Morning Market Internals

NYSE Composite Index:

Monday Watch

Today's Headlines 
Bloomberg:
  • China Stocks Erase 2015 Gain as State Support Fails to Stop Rout. China’s stocks plunged, with the benchmark index erasing its gains for the year, as government support measures failed to allay investor concerns that a slowdown in the world’s second-largest economy is deepening. The Shanghai Composite Index sank 8 percent to 3,226.14 at 10:50 a.m. local time, dropping below the key 3,500 level that previously spurred state buying. The Hang Seng China Enterprises Index lost 5.3 percent. Taiwan’s Taiex index slid as much as 7.5 percent in its biggest decline since 1990. Worsening economic data and signs of capital outflows are undermining unprecedented government attempts to shore up the country’s $6 trillion stock market. While China said over the weekend it will allow pension funds to buy shares for the first time, a speculated cut in bank reserve ratios failed to materialize. “This is a real disaster and it seems nothing can stop it,” Chen Gang, Shanghai-based chief investment officer at Heqitongyi Asset Management Co. “If we don’t cut holdings ourselves, the fund faces risk of forced closure. Many newly started private funds suffered that recently. I hope we can survive.” More than 650 stocks fell by the daily 10 percent limit on the Shanghai Composite, including China Shenhua Energy Co. and China Shipbuilding Industry Co . The gauge has tumbled 37 percent from its June 12 peak to wipe out more than $4 trillion of value.

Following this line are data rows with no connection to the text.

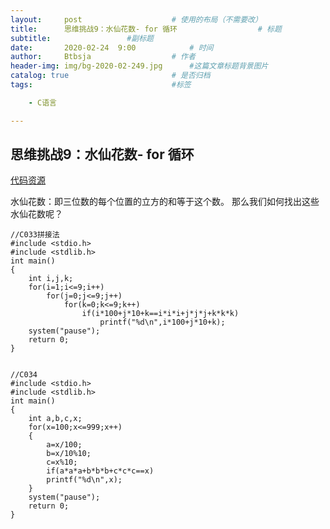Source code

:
 ```yaml
---
layout:     post   				    # 使用的布局（不需要改）
title:      思维挑战9：水仙花数- for 循环				    # 标题 
subtitle:                 #副标题
date:       2020-02-24 	9:00			# 时间
author:     Btbsja					# 作者
header-img: img/bg-2020-02-249.jpg 	    #这篇文章标题背景图片
catalog: true 						# 是否归档
tags:								#标签

    - C语言

---
```


思维挑战9：水仙花数- for 循环
-

[代码资源](https://download.csdn.net/download/Btbsja/12155117)

水仙花数：即三位数的每个位置的立方的和等于这个数。
那么我们如何找出这些水仙花数呢？

    //C033拼接法
    #include <stdio.h>
    #include <stdlib.h>
    int main()
    {
        int i,j,k;
        for(i=1;i<=9;i++)
            for(j=0;j<=9;j++)
                for(k=0;k<=9;k++)
                    if(i*100+j*10+k==i*i*i+j*j*j+k*k*k)
                        printf("%d\n",i*100+j*10+k);
        system("pause");
        return 0;
    }


    //C034
    #include <stdio.h>
    #include <stdlib.h>
    int main()
    {
        int a,b,c,x;
        for(x=100;x<=999;x++)
        {
            a=x/100;
            b=x/10%10;
            c=x%10;
            if(a*a*a+b*b*b+c*c*c==x)
            printf("%d\n",x);
        }
        system("pause");
        return 0;
    }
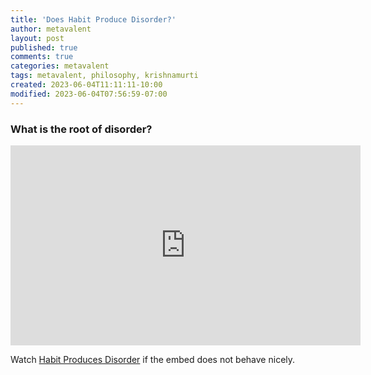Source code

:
 ```yaml
---
title: 'Does Habit Produce Disorder?'
author: metavalent
layout: post
published: true
comments: true
categories: metavalent
tags: metavalent, philosophy, krishnamurti
created: 2023-06-04T11:11:11-10:00
modified: 2023-06-04T07:56:59-07:00
---
```


### What is the root of disorder?

<iframe id="ytplayer" type="text/html loading="lazy" width="560" height="320"
  src="https://www.youtube.com/dgY?autoplay=1"
  frameborder="0"></iframe>

Watch [Habit Produces Disorder](https://youtu.be/p-rQ8UmnpgY) if the embed does not behave nicely.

  • China Traders Say Stock Intervention Misguided Amid Slowdown. As the state-directed rally in Chinese stocks unravels, traders say the slowing economy has left the government fighting a losing battle. The Shanghai Composite Index plunged 12 percent last week, erasing all bar one point of the rebound from July’s $4 trillion selloff. For CMB International Securities Ltd. and KGI Securities Co., the gap between the growth outlook and China’s stock valuations, which are the highest among the world’s biggest markets, means further declines are inevitable. While the benchmark stock gauge still traded 57 percent above the levels of a year earlier through Friday, data from industrial output to exports and retail sales depict a deepening slowdown. China’s first major growth indicator for August showed the manufacturing sector is at the weakest since the global financial crisis. The government is “trying to defy market forces at overvalued levels,” said Daniel So, a strategist at CMB International Securities in Hong Kong. Policy makers should “focus on helping the real economy instead of the stock market,” he said.

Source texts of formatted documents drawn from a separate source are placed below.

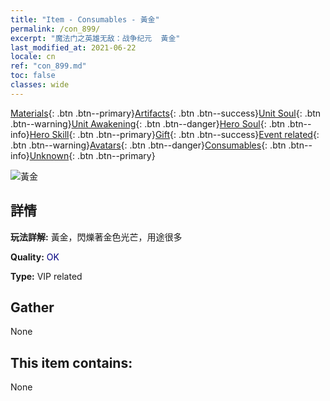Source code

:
 ```yaml
---
title: "Item - Consumables - 黃金"
permalink: /con_899/
excerpt: "魔法门之英雄无敌：战争纪元  黃金"
last_modified_at: 2021-06-22
locale: cn
ref: "con_899.md"
toc: false
classes: wide
---
```

 [Materials](/ItemsCN/){: .btn .btn--primary}[Artifacts](/ItemsCN/Artifacts/){: .btn .btn--success}[Unit Soul](/ItemsCN/UnitSoul/){: .btn .btn--warning}[Unit Awakening](/ItemsCN/UnitAwakening/){: .btn .btn--danger}[Hero Soul](/ItemsCN/HeroSoul/){: .btn .btn--info}[Hero Skill](/ItemsCN/HeroSkill/){: .btn .btn--primary}[Gift](/ItemsCN/Gift/){: .btn .btn--success}[Event related](/ItemsCN/Events/){: .btn .btn--warning}[Avatars](/ItemsCN/Avatars/){: .btn .btn--danger}[Consumables](/ItemsCN/Consumables/){: .btn .btn--info}[Unknown](/ItemsCN/Unknown/){: .btn .btn--primary}

 ![黃金](/images/t/i_103.png)

## 詳情
 **玩法詳解:** 黃金，閃爍著金色光芒，用途很多

 **Quality:** <span style="color: #000080">OK</span>

 **Type:** VIP related

## Gather

  None

## This item contains:

  None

  • Dwindling reserves force Southeast Asia to escalate currency war. Southeast Asia's dwindling foreign-exchange holdings are exacerbating the risk of a currency war as policy makers have little choice but to allow weaker exchange rates. Malaysian reserves have fallen 19 per cent this year to $US94.5 billion, reducing the central bank's ability to stem a 16 per cent drop in the ringgit. Indonesia's stockpile, which shrunk 6.9 per cent in the five months through July, may come under greater pressure after Bank Indonesia said Friday that it would seek to prevent the rupiah, which is down 11 per cent in 2015, from "overshooting." Regional currencies are retreating across the board as sliding prices for Southeast Asia's commodity exports coincide with a yuan devaluation and the prospect of higher U.S. interest rates.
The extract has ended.